%%

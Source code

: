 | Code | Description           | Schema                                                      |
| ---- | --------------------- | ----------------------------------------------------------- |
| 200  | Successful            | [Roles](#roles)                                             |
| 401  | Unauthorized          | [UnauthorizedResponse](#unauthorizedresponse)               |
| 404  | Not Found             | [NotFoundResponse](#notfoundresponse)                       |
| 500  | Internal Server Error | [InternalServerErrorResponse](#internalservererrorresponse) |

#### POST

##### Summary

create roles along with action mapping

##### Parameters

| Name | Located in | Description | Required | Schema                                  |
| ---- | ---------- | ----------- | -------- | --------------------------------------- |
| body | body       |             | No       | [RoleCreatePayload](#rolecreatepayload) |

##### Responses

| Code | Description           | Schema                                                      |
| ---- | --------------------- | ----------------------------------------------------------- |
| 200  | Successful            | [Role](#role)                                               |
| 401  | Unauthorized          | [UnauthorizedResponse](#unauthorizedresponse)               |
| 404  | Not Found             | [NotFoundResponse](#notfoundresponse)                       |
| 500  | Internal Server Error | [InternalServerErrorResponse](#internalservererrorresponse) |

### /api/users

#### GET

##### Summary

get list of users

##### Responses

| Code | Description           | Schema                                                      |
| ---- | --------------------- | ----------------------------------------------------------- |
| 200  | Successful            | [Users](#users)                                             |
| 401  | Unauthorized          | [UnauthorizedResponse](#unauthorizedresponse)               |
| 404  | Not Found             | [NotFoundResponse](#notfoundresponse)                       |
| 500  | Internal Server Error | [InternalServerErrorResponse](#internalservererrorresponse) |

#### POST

%%

State the number of lines holding the word "Successful" in the listing. Add nothing else.

3